■ **Problem**:
Transcribe the entries below word for word, beginning at the line with "A cone over" and stopping after the line with "of such reasoning"; drop all pictures.

** Supplied records follows **

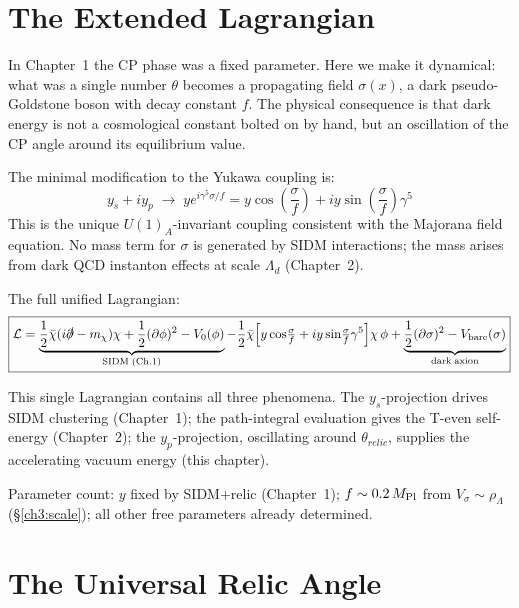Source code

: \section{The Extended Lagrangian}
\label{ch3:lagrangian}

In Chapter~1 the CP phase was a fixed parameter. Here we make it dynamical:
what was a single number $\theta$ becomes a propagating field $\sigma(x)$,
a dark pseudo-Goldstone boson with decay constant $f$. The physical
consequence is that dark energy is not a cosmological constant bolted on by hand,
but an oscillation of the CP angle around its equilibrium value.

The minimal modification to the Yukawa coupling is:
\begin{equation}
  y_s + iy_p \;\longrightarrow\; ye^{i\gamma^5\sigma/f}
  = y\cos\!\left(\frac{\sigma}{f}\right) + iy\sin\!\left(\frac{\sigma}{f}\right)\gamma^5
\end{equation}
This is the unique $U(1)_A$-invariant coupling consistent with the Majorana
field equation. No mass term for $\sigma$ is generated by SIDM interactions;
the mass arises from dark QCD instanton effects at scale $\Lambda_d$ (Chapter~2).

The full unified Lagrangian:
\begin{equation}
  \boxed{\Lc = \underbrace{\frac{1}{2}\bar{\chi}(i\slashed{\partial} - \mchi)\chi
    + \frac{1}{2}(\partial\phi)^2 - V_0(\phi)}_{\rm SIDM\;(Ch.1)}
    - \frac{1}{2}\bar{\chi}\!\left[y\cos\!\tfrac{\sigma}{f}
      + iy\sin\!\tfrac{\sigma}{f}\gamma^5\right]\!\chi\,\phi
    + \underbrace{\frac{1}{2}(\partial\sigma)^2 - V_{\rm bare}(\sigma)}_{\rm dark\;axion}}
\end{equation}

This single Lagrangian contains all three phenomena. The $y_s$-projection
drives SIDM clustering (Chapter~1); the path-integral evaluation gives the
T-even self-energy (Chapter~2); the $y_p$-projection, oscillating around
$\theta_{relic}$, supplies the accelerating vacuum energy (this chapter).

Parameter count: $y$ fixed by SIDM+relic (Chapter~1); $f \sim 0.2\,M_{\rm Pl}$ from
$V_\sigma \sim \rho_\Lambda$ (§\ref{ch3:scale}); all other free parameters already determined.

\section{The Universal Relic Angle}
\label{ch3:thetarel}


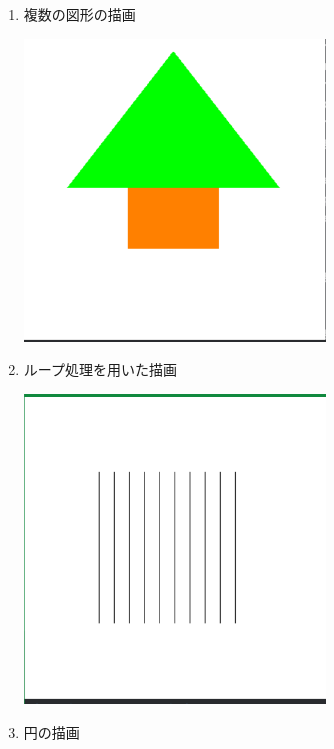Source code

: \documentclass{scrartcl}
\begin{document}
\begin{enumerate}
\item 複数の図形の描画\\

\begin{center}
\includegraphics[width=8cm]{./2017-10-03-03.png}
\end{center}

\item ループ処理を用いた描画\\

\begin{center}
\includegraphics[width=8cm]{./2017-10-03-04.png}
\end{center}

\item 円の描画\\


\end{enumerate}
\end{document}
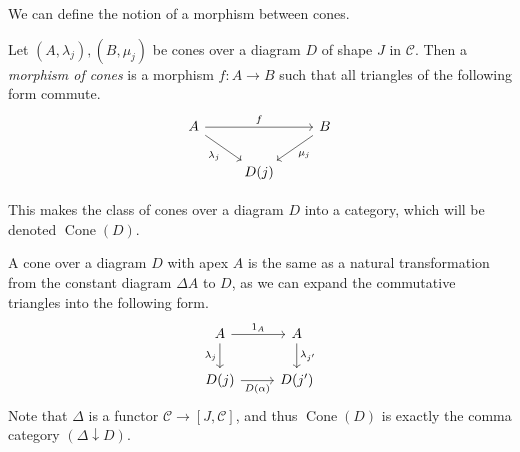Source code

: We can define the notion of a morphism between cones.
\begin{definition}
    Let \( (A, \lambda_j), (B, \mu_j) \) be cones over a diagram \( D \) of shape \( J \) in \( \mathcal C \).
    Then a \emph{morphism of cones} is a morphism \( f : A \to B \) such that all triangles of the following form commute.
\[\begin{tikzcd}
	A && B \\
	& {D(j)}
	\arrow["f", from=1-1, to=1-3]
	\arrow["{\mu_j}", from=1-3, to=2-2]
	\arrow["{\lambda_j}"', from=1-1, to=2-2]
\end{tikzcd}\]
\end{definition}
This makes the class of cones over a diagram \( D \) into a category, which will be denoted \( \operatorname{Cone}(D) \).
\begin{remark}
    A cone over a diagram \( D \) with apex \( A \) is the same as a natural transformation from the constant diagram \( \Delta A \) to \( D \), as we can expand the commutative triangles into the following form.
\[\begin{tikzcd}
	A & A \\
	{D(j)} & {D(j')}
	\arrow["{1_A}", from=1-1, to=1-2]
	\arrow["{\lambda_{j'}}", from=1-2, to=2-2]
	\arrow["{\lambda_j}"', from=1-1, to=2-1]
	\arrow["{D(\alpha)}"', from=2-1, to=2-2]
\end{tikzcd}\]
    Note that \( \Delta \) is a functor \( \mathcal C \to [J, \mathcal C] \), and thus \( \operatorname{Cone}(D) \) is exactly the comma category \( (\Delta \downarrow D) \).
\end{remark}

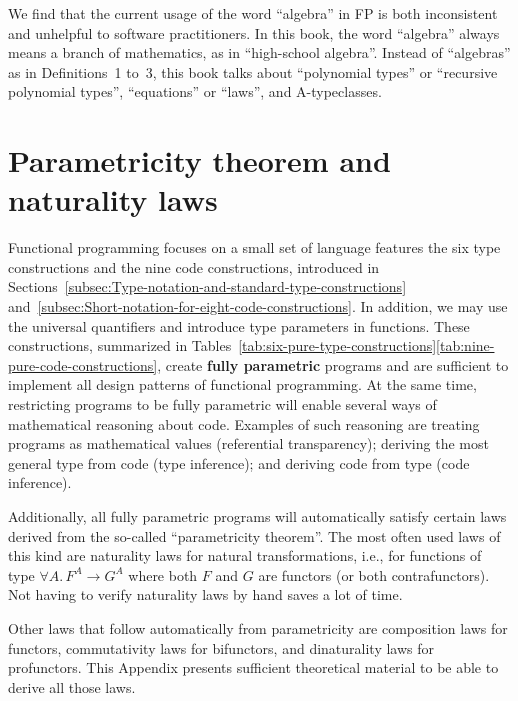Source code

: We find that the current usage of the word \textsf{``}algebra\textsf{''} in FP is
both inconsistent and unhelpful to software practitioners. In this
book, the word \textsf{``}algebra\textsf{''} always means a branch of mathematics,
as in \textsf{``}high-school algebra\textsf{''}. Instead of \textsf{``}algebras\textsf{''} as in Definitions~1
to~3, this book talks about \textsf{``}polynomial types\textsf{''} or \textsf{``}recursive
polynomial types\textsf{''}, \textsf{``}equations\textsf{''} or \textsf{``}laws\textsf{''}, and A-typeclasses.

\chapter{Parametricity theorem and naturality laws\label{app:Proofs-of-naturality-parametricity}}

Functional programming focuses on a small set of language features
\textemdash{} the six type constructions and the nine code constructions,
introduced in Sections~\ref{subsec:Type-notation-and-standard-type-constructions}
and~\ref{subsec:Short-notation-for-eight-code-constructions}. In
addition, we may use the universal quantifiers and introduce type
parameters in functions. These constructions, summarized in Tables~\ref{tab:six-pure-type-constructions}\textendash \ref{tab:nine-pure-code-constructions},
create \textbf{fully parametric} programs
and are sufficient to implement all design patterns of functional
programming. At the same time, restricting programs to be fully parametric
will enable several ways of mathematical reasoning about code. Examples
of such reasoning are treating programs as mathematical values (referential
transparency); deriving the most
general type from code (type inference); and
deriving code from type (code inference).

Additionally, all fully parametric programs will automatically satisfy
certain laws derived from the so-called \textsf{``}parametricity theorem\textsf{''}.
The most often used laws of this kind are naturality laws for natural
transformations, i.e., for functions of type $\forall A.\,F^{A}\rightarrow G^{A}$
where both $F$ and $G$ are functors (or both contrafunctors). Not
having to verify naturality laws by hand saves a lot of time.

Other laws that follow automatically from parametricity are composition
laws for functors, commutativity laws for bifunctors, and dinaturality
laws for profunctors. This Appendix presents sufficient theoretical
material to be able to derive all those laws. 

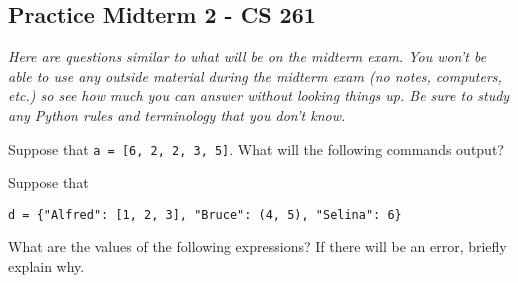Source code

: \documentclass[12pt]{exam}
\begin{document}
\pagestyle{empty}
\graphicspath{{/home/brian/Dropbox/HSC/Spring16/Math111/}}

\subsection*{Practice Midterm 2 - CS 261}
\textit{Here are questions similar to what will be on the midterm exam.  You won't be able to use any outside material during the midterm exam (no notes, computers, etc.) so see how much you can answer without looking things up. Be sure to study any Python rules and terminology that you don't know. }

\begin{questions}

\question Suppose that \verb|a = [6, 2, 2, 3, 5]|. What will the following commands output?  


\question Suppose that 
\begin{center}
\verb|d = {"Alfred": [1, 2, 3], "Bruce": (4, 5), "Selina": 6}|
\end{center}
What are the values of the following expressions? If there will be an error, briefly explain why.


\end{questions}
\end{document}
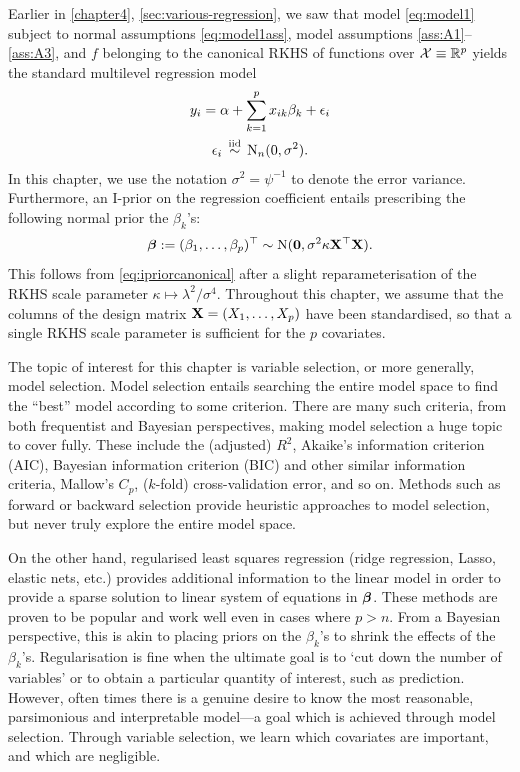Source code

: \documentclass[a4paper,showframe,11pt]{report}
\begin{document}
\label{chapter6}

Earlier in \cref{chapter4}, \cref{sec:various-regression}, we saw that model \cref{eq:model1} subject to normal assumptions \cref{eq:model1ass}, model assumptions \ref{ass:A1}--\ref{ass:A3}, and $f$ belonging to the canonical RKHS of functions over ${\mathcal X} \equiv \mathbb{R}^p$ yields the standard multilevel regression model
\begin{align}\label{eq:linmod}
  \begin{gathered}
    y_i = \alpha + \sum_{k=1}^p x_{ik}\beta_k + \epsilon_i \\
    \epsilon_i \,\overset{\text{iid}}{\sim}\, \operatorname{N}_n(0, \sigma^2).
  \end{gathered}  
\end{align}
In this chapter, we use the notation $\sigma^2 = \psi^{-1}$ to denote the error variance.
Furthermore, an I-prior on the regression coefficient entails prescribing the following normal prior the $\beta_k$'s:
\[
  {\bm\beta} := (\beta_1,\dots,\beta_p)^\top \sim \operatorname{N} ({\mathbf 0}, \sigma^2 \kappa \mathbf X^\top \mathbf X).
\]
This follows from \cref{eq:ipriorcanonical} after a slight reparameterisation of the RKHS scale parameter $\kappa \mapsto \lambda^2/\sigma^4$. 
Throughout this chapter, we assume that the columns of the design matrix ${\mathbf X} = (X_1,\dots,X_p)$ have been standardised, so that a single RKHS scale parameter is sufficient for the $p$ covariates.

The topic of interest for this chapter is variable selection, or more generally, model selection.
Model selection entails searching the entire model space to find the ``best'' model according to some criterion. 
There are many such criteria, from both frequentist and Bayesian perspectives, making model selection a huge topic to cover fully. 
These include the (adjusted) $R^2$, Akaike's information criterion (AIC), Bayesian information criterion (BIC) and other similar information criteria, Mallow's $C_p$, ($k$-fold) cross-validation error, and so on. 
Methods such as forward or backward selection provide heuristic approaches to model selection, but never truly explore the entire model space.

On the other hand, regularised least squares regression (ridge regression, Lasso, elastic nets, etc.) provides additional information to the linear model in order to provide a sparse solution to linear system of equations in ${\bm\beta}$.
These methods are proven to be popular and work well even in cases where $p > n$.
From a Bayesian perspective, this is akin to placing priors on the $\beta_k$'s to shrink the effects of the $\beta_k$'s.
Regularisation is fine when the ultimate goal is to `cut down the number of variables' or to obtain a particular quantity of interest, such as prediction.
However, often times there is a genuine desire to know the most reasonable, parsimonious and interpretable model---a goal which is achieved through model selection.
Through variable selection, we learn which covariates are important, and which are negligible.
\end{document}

** End of Supplied records **

■ **Answer section**:
    A cone over a diagram \( D \) with apex \( A \) is the same as a natural transformation from the constant diagram \( \Delta A \) to \( D \), as we can expand the commutative triangles into the following form.
\[\begin{tikzcd}
	A & A \\
	{D(j)} & {D(j')}
	\arrow["{1_A}", from=1-1, to=1-2]
	\arrow["{\lambda_{j'}}", from=1-2, to=2-2]
	\arrow["{\lambda_j}"', from=1-1, to=2-1]
	\arrow["{D(\alpha)}"', from=2-1, to=2-2]
\end{tikzcd}\]
    Note that \( \Delta \) is a functor \( \mathcal C \to [J, \mathcal C] \), and thus \( \operatorname{Cone}(D) \) is exactly the comma category \( (\Delta \downarrow D) \).
\end{remark}

Source code

: We find that the current usage of the word \textsf{``}algebra\textsf{''} in FP is
both inconsistent and unhelpful to software practitioners. In this
book, the word \textsf{``}algebra\textsf{''} always means a branch of mathematics,
as in \textsf{``}high-school algebra\textsf{''}. Instead of \textsf{``}algebras\textsf{''} as in Definitions~1
to~3, this book talks about \textsf{``}polynomial types\textsf{''} or \textsf{``}recursive
polynomial types\textsf{''}, \textsf{``}equations\textsf{''} or \textsf{``}laws\textsf{''}, and A-typeclasses.

\chapter{Parametricity theorem and naturality laws\label{app:Proofs-of-naturality-parametricity}}

Functional programming focuses on a small set of language features
\textemdash{} the six type constructions and the nine code constructions,
introduced in Sections~\ref{subsec:Type-notation-and-standard-type-constructions}
and~\ref{subsec:Short-notation-for-eight-code-constructions}. In
addition, we may use the universal quantifiers and introduce type
parameters in functions. These constructions, summarized in Tables~\ref{tab:six-pure-type-constructions}\textendash \ref{tab:nine-pure-code-constructions},
create \textbf{fully parametric} programs
and are sufficient to implement all design patterns of functional
programming. At the same time, restricting programs to be fully parametric
will enable several ways of mathematical reasoning about code. Examples
of such reasoning are treating programs as mathematical values (referential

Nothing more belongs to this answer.